| STORED DATA |

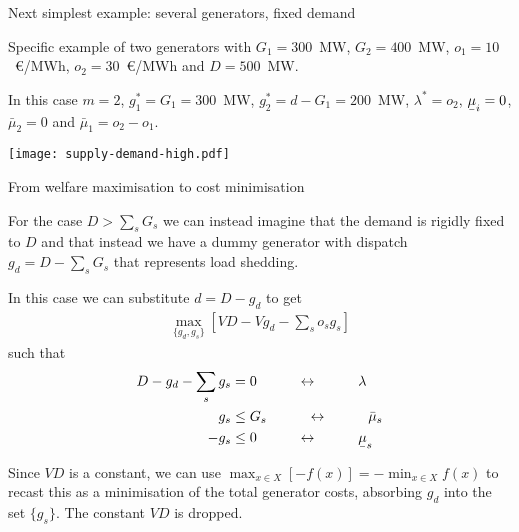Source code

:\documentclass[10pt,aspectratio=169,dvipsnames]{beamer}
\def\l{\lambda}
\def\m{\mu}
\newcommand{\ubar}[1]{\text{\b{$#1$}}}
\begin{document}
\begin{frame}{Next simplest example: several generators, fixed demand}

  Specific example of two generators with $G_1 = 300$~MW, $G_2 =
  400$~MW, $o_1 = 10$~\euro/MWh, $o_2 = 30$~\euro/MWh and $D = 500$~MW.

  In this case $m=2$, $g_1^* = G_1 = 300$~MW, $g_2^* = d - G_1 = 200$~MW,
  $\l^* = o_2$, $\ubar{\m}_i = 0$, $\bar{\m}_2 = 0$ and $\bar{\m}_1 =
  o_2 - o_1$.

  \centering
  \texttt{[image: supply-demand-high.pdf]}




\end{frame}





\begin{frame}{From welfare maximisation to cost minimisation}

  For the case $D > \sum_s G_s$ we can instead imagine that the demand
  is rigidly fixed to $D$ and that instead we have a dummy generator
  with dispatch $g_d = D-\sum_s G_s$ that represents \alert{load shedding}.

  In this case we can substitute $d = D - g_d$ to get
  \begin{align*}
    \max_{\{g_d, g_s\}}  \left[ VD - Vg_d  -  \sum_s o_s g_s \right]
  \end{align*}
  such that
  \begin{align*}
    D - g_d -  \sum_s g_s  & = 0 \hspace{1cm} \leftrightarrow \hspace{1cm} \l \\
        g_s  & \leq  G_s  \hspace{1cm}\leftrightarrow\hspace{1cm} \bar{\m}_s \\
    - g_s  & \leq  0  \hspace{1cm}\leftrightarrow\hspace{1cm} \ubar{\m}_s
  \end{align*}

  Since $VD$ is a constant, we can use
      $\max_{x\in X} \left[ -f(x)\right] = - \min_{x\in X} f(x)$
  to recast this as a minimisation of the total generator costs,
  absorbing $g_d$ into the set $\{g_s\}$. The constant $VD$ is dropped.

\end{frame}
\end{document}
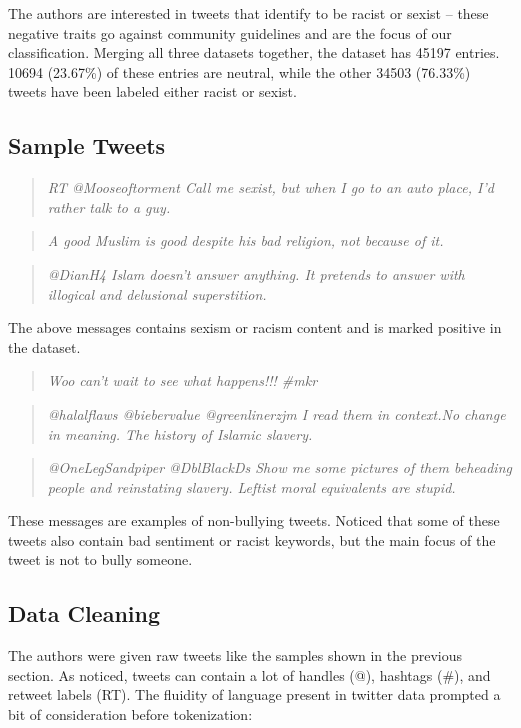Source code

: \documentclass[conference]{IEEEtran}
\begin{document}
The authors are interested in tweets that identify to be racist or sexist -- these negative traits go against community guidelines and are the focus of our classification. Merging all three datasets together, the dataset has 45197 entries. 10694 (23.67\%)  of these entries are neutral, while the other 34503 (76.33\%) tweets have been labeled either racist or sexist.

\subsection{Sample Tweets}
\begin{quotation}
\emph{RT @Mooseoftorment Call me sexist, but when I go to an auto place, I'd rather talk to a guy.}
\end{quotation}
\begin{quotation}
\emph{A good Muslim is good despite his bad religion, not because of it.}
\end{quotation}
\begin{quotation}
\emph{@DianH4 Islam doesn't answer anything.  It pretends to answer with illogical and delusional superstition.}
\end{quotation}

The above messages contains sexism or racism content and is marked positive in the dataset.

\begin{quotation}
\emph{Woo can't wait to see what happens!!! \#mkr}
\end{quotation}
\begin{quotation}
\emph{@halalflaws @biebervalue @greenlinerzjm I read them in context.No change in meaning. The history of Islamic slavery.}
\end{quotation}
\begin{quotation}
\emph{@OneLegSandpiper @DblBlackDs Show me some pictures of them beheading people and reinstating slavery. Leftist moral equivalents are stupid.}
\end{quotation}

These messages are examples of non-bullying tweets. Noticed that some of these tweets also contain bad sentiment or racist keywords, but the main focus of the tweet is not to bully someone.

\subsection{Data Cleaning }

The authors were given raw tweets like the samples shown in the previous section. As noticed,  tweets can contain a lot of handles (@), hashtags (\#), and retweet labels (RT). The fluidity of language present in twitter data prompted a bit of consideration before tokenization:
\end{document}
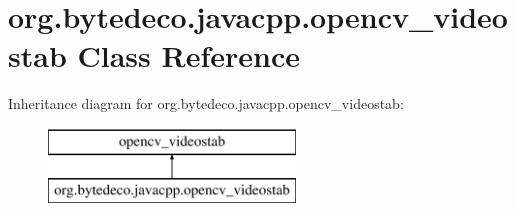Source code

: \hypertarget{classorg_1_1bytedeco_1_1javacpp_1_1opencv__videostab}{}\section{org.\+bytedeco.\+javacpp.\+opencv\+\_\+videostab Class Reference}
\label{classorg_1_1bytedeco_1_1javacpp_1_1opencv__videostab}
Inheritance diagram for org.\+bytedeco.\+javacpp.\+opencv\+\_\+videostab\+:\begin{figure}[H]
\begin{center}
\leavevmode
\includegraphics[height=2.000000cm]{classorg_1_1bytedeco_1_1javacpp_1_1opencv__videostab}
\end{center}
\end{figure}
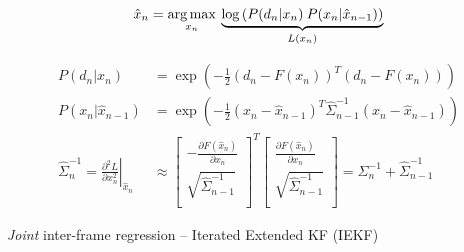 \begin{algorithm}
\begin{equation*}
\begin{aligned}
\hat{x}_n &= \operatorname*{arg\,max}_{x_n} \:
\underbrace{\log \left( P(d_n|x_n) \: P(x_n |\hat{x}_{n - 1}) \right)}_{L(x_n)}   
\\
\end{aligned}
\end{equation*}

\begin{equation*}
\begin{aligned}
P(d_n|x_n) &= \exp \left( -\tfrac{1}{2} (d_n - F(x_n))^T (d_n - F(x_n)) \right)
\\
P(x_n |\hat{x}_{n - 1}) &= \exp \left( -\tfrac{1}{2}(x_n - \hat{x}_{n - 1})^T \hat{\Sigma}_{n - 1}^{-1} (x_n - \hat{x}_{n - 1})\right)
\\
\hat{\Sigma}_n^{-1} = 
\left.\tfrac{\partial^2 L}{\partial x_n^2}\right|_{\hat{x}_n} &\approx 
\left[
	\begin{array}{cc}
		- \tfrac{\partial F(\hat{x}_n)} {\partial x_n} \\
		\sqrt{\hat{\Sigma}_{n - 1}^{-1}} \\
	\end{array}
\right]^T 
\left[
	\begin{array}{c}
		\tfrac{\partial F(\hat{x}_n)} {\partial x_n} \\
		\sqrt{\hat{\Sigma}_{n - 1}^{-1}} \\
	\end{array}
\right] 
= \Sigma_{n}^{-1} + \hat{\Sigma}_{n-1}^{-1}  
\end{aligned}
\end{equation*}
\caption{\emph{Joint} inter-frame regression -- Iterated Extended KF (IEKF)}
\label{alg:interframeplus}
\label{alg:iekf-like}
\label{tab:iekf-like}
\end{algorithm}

| ACTIVITY |
Apart from the images, reproduce the listing exactly as it appears.

| WRITTEN SOLUTION |
Source code

:\documentclass[10pt,aspectratio=169,dvipsnames]{beamer}
\def\l{\lambda}
\def\m{\mu}
\newcommand{\ubar}[1]{\text{\b{$#1$}}}
\begin{document}
\begin{frame}{Next simplest example: several generators, fixed demand}

  Specific example of two generators with $G_1 = 300$~MW, $G_2 =
  400$~MW, $o_1 = 10$~\euro/MWh, $o_2 = 30$~\euro/MWh and $D = 500$~MW.

  In this case $m=2$, $g_1^* = G_1 = 300$~MW, $g_2^* = d - G_1 = 200$~MW,
  $\l^* = o_2$, $\ubar{\m}_i = 0$, $\bar{\m}_2 = 0$ and $\bar{\m}_1 =
  o_2 - o_1$.

  \centering
  \texttt{[image: supply-demand-high.pdf]}




\end{frame}





\begin{frame}{From welfare maximisation to cost minimisation}

  For the case $D > \sum_s G_s$ we can instead imagine that the demand
  is rigidly fixed to $D$ and that instead we have a dummy generator
  with dispatch $g_d = D-\sum_s G_s$ that represents \alert{load shedding}.

  In this case we can substitute $d = D - g_d$ to get
  \begin{align*}
    \max_{\{g_d, g_s\}}  \left[ VD - Vg_d  -  \sum_s o_s g_s \right]
  \end{align*}
  such that
  \begin{align*}
    D - g_d -  \sum_s g_s  & = 0 \hspace{1cm} \leftrightarrow \hspace{1cm} \l \\
        g_s  & \leq  G_s  \hspace{1cm}\leftrightarrow\hspace{1cm} \bar{\m}_s \\
    - g_s  & \leq  0  \hspace{1cm}\leftrightarrow\hspace{1cm} \ubar{\m}_s
  \end{align*}

  Since $VD$ is a constant, we can use
      $\max_{x\in X} \left[ -f(x)\right] = - \min_{x\in X} f(x)$
  to recast this as a minimisation of the total generator costs,
  absorbing $g_d$ into the set $\{g_s\}$. The constant $VD$ is dropped.

\end{frame}
\end{document}
Source code

: \documentclass[conference]{IEEEtran}
\begin{document}
The authors are interested in tweets that identify to be racist or sexist -- these negative traits go against community guidelines and are the focus of our classification. Merging all three datasets together, the dataset has 45197 entries. 10694 (23.67\%)  of these entries are neutral, while the other 34503 (76.33\%) tweets have been labeled either racist or sexist.

\subsection{Sample Tweets}
\begin{quotation}
\emph{RT @Mooseoftorment Call me sexist, but when I go to an auto place, I'd rather talk to a guy.}
\end{quotation}
\begin{quotation}
\emph{A good Muslim is good despite his bad religion, not because of it.}
\end{quotation}
\begin{quotation}
\emph{@DianH4 Islam doesn't answer anything.  It pretends to answer with illogical and delusional superstition.}
\end{quotation}

The above messages contains sexism or racism content and is marked positive in the dataset.

\begin{quotation}
\emph{Woo can't wait to see what happens!!! \#mkr}
\end{quotation}
\begin{quotation}
\emph{@halalflaws @biebervalue @greenlinerzjm I read them in context.No change in meaning. The history of Islamic slavery.}
\end{quotation}
\begin{quotation}
\emph{@OneLegSandpiper @DblBlackDs Show me some pictures of them beheading people and reinstating slavery. Leftist moral equivalents are stupid.}
\end{quotation}

These messages are examples of non-bullying tweets. Noticed that some of these tweets also contain bad sentiment or racist keywords, but the main focus of the tweet is not to bully someone.

\subsection{Data Cleaning }

The authors were given raw tweets like the samples shown in the previous section. As noticed,  tweets can contain a lot of handles (@), hashtags (\#), and retweet labels (RT). The fluidity of language present in twitter data prompted a bit of consideration before tokenization:
\end{document}
Source code

: \hypertarget{classorg_1_1bytedeco_1_1javacpp_1_1opencv__videostab}{}\section{org.\+bytedeco.\+javacpp.\+opencv\+\_\+videostab Class Reference}
\label{classorg_1_1bytedeco_1_1javacpp_1_1opencv__videostab}
Inheritance diagram for org.\+bytedeco.\+javacpp.\+opencv\+\_\+videostab\+:\begin{figure}[H]
\begin{center}
\leavevmode
\includegraphics[height=2.000000cm]{classorg_1_1bytedeco_1_1javacpp_1_1opencv__videostab}
\end{center}
\end{figure}
 \begin{algorithm}
\begin{equation*}
\begin{aligned}
\hat{x}_n &= \operatorname*{arg\,max}_{x_n} \:
\underbrace{\log \left( P(d_n|x_n) \: P(x_n |\hat{x}_{n - 1}) \right)}_{L(x_n)}   
\\
\end{aligned}
\end{equation*}

\begin{equation*}
\begin{aligned}
P(d_n|x_n) &= \exp \left( -\tfrac{1}{2} (d_n - F(x_n))^T (d_n - F(x_n)) \right)
\\
P(x_n |\hat{x}_{n - 1}) &= \exp \left( -\tfrac{1}{2}(x_n - \hat{x}_{n - 1})^T \hat{\Sigma}_{n - 1}^{-1} (x_n - \hat{x}_{n - 1})\right)
\\
\hat{\Sigma}_n^{-1} = 
\left.\tfrac{\partial^2 L}{\partial x_n^2}\right|_{\hat{x}_n} &\approx 
\left[
	\begin{array}{cc}
		- \tfrac{\partial F(\hat{x}_n)} {\partial x_n} \\
		\sqrt{\hat{\Sigma}_{n - 1}^{-1}} \\
	\end{array}
\right]^T 
\left[
	\begin{array}{c}
		\tfrac{\partial F(\hat{x}_n)} {\partial x_n} \\
		\sqrt{\hat{\Sigma}_{n - 1}^{-1}} \\
	\end{array}
\right] 
= \Sigma_{n}^{-1} + \hat{\Sigma}_{n-1}^{-1}  
\end{aligned}
\end{equation*}
\caption{\emph{Joint} inter-frame regression -- Iterated Extended KF (IEKF)}
\label{alg:interframeplus}
\label{alg:iekf-like}
\label{tab:iekf-like}
\end{algorithm}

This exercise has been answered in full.